Fomer ABC News president David Westin sounded off about charges of bias against journalists, including Martha Raddatz, on Monday.
He weighed in as the brouhaha about debate moderators continues to brew: conservatives criticized Martha Raddatz for having past ties to President Obama and now, both campaigns have raised concerns about Candy Crowley's role on Tuesday.
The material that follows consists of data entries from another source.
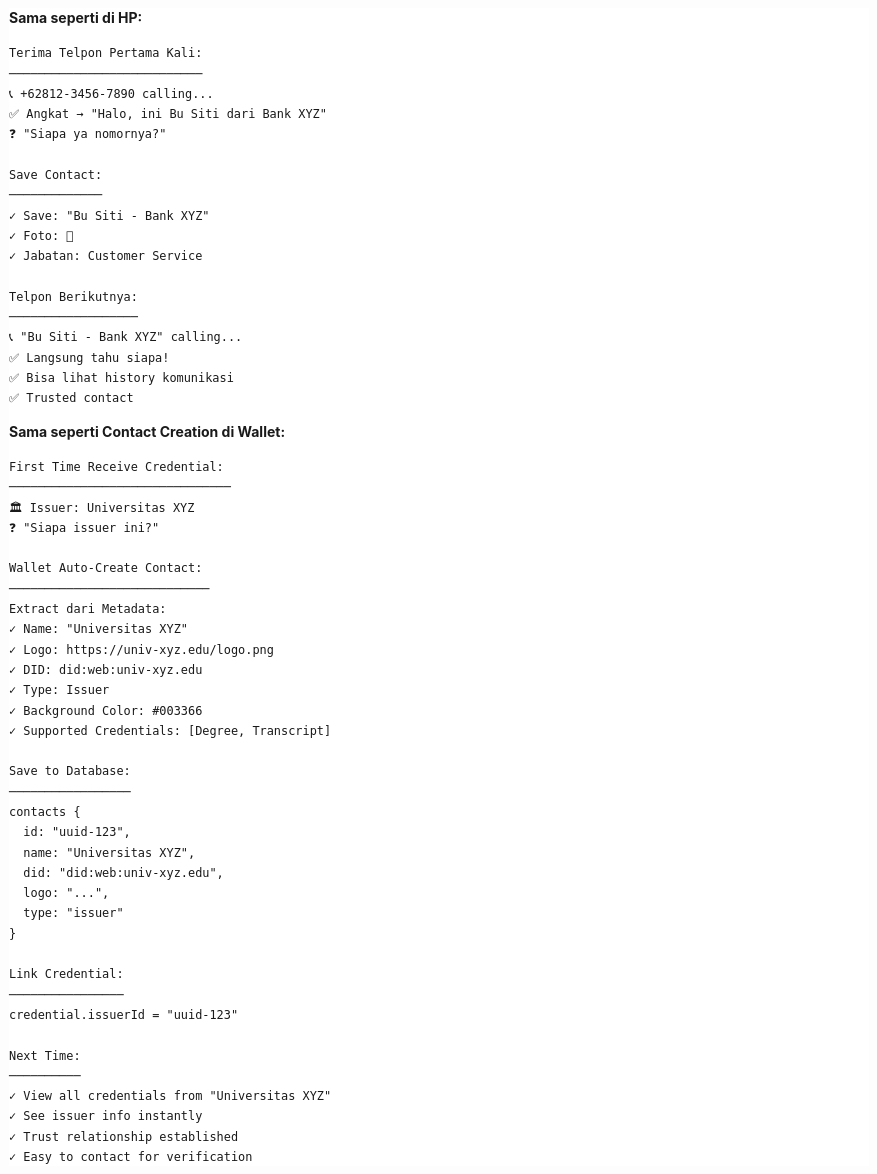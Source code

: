 **Sama seperti di HP:**

```
Terima Telpon Pertama Kali:
───────────────────────────
📞 +62812-3456-7890 calling...
✅ Angkat → "Halo, ini Bu Siti dari Bank XYZ"
❓ "Siapa ya nomornya?"

Save Contact:
─────────────
✓ Save: "Bu Siti - Bank XYZ"
✓ Foto: 🏦
✓ Jabatan: Customer Service

Telpon Berikutnya:
──────────────────
📞 "Bu Siti - Bank XYZ" calling...
✅ Langsung tahu siapa!
✅ Bisa lihat history komunikasi
✅ Trusted contact
```

**Sama seperti Contact Creation di Wallet:**

```
First Time Receive Credential:
───────────────────────────────
🏛️ Issuer: Universitas XYZ
❓ "Siapa issuer ini?"

Wallet Auto-Create Contact:
────────────────────────────
Extract dari Metadata:
✓ Name: "Universitas XYZ"
✓ Logo: https://univ-xyz.edu/logo.png
✓ DID: did:web:univ-xyz.edu  
✓ Type: Issuer
✓ Background Color: #003366
✓ Supported Credentials: [Degree, Transcript]

Save to Database:
─────────────────
contacts {
  id: "uuid-123",
  name: "Universitas XYZ",
  did: "did:web:univ-xyz.edu",
  logo: "...",
  type: "issuer"
}

Link Credential:
────────────────
credential.issuerId = "uuid-123"

Next Time:
──────────
✓ View all credentials from "Universitas XYZ"
✓ See issuer info instantly
✓ Trust relationship established
✓ Easy to contact for verification
```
Speaking to HuffPost Live's Josh Zepps, Westin drew a distinction between having a point of view as a journalist and being biased.
"No one can have a view from nowhere," Westin said. "But that doesn't mean that there isn't any difference between people who embrace their bias... and those who try to dig out their biases, recognize them and and try to be impartial as possible." Absolute objectivity, he remarked, is "an ideal that can never be achieved."
Westin defined being impartial as "holding all sides accountable," which he said is what Raddatz did on Thursday. "Too much of what I think we see right now is very rigorous in going after one side but doesn't apply the same rigor to the other side," he said.
He went on to disagree with Greta Van Susteren, who penned a blog post on The Huffington Post saying that every news broadcast is the result of biased decisions.
"I think if you expand the definition of bias that broadly, then it means nothing," he said, arguing that true bias interferes with a journalist's ability to tell the truth.